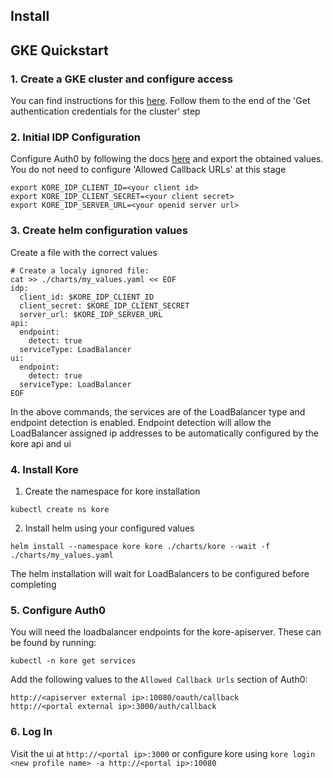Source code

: ## Install

## GKE Quickstart

### 1. Create a GKE cluster and configure access

You can find instructions for this [here](https://cloud.google.com/kubernetes-engine/docs/quickstart). Follow them to the end of the 'Get authentication credentials for the cluster' step

### 2. Initial IDP Configuration
Configure Auth0 by following the docs [here](local-quick-start.md#configure-auth0) and export the obtained values. You do not need to configure 'Allowed Callback URLs' at this stage

```
export KORE_IDP_CLIENT_ID=<your client id>
export KORE_IDP_CLIENT_SECRET=<your client secret>
export KORE_IDP_SERVER_URL=<your openid server url>
```

### 3. Create helm configuration values
Create a file with the correct values
```
# Create a localy ignored file:
cat >> ./charts/my_values.yaml << EOF
idp:
  client_id: $KORE_IDP_CLIENT_ID
  client_secret: $KORE_IDP_CLIENT_SECRET
  server_url: $KORE_IDP_SERVER_URL
api:
  endpoint:
    detect: true
  serviceType: LoadBalancer
ui:
  endpoint:
    detect: true
  serviceType: LoadBalancer
EOF
```

In the above commands, the services are of the LoadBalancer type and endpoint detection is enabled. Endpoint detection will allow the LoadBalancer assigned ip addresses to be automatically configured by the kore api and ui

### 4. Install Kore

1. Create the namespace for kore installation

`kubectl create ns kore`

2. Install helm using your configured values

`helm install --namespace kore kore ./charts/kore --wait -f ./charts/my_values.yaml`

The helm installation will wait for LoadBalancers to be configured before completing

### 5. Configure Auth0

You will need the loadbalancer endpoints for the kore-apiserver. These can be found by running:

`kubectl -n kore get services`

Add the following values to the `Allowed Callback Urls` section of Auth0:
```
http://<apiserver external ip>:10080/oauth/callback
http://<portal external ip>:3000/auth/callback
```

### 6. Log In

Visit the ui at `http://<portal ip>:3000` or configure kore using `kore login <new profile name> -a http://<portal ip>:10080`

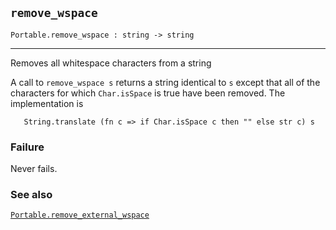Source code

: ## `remove_wspace`

``` hol4
Portable.remove_wspace : string -> string
```

------------------------------------------------------------------------

Removes all whitespace characters from a string

A call to `remove_wspace s` returns a string identical to `s` except
that all of the characters for which `Char.isSpace` is true have been
removed. The implementation is

``` hol4
   String.translate (fn c => if Char.isSpace c then "" else str c) s
```

### Failure

Never fails.

### See also

[`Portable.remove_external_wspace`](#Portable.remove_external_wspace)
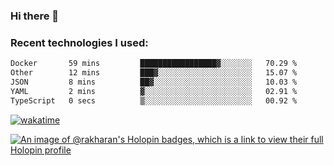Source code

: ### Hi there 👋

### Recent technologies I used:
<!--START_SECTION:waka-->

```txt
Docker       59 mins         █████████████████▓░░░░░░░   70.29 %
Other        12 mins         ███▓░░░░░░░░░░░░░░░░░░░░░   15.07 %
JSON         8 mins          ██▓░░░░░░░░░░░░░░░░░░░░░░   10.03 %
YAML         2 mins          ▓░░░░░░░░░░░░░░░░░░░░░░░░   02.91 %
TypeScript   0 secs          ▒░░░░░░░░░░░░░░░░░░░░░░░░   00.92 %
```

<!--END_SECTION:waka-->
[![wakatime](https://wakatime.com/badge/user/fe50d444-0cee-4d14-a0b3-b9e8509eb4d0.svg)](https://wakatime.com/@fe50d444-0cee-4d14-a0b3-b9e8509eb4d0)

[![An image of @rakharan's Holopin badges, which is a link to view their full Holopin profile](https://holopin.me/rakharan)](https://holopin.io/@rakharan)
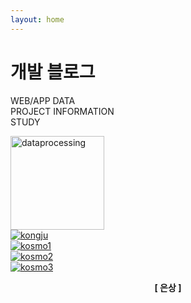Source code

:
 ```yaml
---
layout: home
---
```

# 개발 블로그

WEB/APP DATA <br>
PROJECT INFORMATION <br>
STUDY <br>

<style>
    #a {
        width:150px;
        height:150px;
    }
    #b #c #d #e {
        width:100px;
        height:150px;
    }
</style>


<a href="{{ site.url }}/images/awards/dataprocessing.png"><img id="a" src="{{ site.url }}/images/awards/dataprocessing.png" alt="dataprocessing"></a>  
<a href="{{ site.url }}/images/awards/kongju.png"><img id="b" src="{{ site.url }}/images/awards/kongju.png" alt="kongju"></a>  
<a href="{{ site.url }}/images/awards/kosmo1.png"><img id="c" src="{{ site.url }}/images/awards/kosmo1.png" alt="kosmo1"></a>  
<a href="{{ site.url }}/images/awards/kosmo2.png"><img id="d" src="{{ site.url }}/images/awards/kosmo2.png" alt="kosmo2"></a>  
<a href="{{ site.url }}/images/awards/kosmo3.png"><img id="e" src="{{ site.url }}/images/awards/kosmo3.png" alt="kosmo3"></a>

<center><b>[ 은상 ]</b></center><br>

== == ==

WHAT IS BEING ASKED:
Exclude every picture and copy the remaining data exactly.

THE COMPLETED TASK:
Source code

: ## Install

## GKE Quickstart

### 1. Create a GKE cluster and configure access

You can find instructions for this [here](https://cloud.google.com/kubernetes-engine/docs/quickstart). Follow them to the end of the 'Get authentication credentials for the cluster' step

### 2. Initial IDP Configuration
Configure Auth0 by following the docs [here](local-quick-start.md#configure-auth0) and export the obtained values. You do not need to configure 'Allowed Callback URLs' at this stage

```
export KORE_IDP_CLIENT_ID=<your client id>
export KORE_IDP_CLIENT_SECRET=<your client secret>
export KORE_IDP_SERVER_URL=<your openid server url>
```

### 3. Create helm configuration values
Create a file with the correct values
```
# Create a localy ignored file:
cat >> ./charts/my_values.yaml << EOF
idp:
  client_id: $KORE_IDP_CLIENT_ID
  client_secret: $KORE_IDP_CLIENT_SECRET
  server_url: $KORE_IDP_SERVER_URL
api:
  endpoint:
    detect: true
  serviceType: LoadBalancer
ui:
  endpoint:
    detect: true
  serviceType: LoadBalancer
EOF
```

In the above commands, the services are of the LoadBalancer type and endpoint detection is enabled. Endpoint detection will allow the LoadBalancer assigned ip addresses to be automatically configured by the kore api and ui

### 4. Install Kore

1. Create the namespace for kore installation

`kubectl create ns kore`

2. Install helm using your configured values

`helm install --namespace kore kore ./charts/kore --wait -f ./charts/my_values.yaml`

The helm installation will wait for LoadBalancers to be configured before completing

### 5. Configure Auth0

You will need the loadbalancer endpoints for the kore-apiserver. These can be found by running:

`kubectl -n kore get services`

Add the following values to the `Allowed Callback Urls` section of Auth0:
```
http://<apiserver external ip>:10080/oauth/callback
http://<portal external ip>:3000/auth/callback
```

### 6. Log In

Visit the ui at `http://<portal ip>:3000` or configure kore using `kore login <new profile name> -a http://<portal ip>:10080`

Source code

: ## `remove_wspace`

``` hol4
Portable.remove_wspace : string -> string
```

------------------------------------------------------------------------

Removes all whitespace characters from a string

A call to `remove_wspace s` returns a string identical to `s` except
that all of the characters for which `Char.isSpace` is true have been
removed. The implementation is

``` hol4
   String.translate (fn c => if Char.isSpace c then "" else str c) s
```

### Failure

Never fails.

### See also

[`Portable.remove_external_wspace`](#Portable.remove_external_wspace)
Source code

: ### Hi there 👋

### Recent technologies I used:
<!--START_SECTION:waka-->

```txt
Docker       59 mins         █████████████████▓░░░░░░░   70.29 %
Other        12 mins         ███▓░░░░░░░░░░░░░░░░░░░░░   15.07 %
JSON         8 mins          ██▓░░░░░░░░░░░░░░░░░░░░░░   10.03 %
YAML         2 mins          ▓░░░░░░░░░░░░░░░░░░░░░░░░   02.91 %
TypeScript   0 secs          ▒░░░░░░░░░░░░░░░░░░░░░░░░   00.92 %
```

<!--END_SECTION:waka-->
[![wakatime](https://wakatime.com/badge/user/fe50d444-0cee-4d14-a0b3-b9e8509eb4d0.svg)](https://wakatime.com/@fe50d444-0cee-4d14-a0b3-b9e8509eb4d0)

[![An image of @rakharan's Holopin badges, which is a link to view their full Holopin profile](https://holopin.me/rakharan)](https://holopin.io/@rakharan)
Source code

:
 ```yaml
---
layout: home
---
```

# 개발 블로그

WEB/APP DATA <br>
PROJECT INFORMATION <br>
STUDY <br>

<style>
    #a {
        width:150px;
        height:150px;
    }
    #b #c #d #e {
        width:100px;
        height:150px;
    }
</style>


<a href="{{ site.url }}/images/awards/dataprocessing.png"><img id="a" src="{{ site.url }}/images/awards/dataprocessing.png" alt="dataprocessing"></a>  
<a href="{{ site.url }}/images/awards/kongju.png"><img id="b" src="{{ site.url }}/images/awards/kongju.png" alt="kongju"></a>  
<a href="{{ site.url }}/images/awards/kosmo1.png"><img id="c" src="{{ site.url }}/images/awards/kosmo1.png" alt="kosmo1"></a>  
<a href="{{ site.url }}/images/awards/kosmo2.png"><img id="d" src="{{ site.url }}/images/awards/kosmo2.png" alt="kosmo2"></a>  
<a href="{{ site.url }}/images/awards/kosmo3.png"><img id="e" src="{{ site.url }}/images/awards/kosmo3.png" alt="kosmo3"></a>

<center><b>[ 은상 ]</b></center><br>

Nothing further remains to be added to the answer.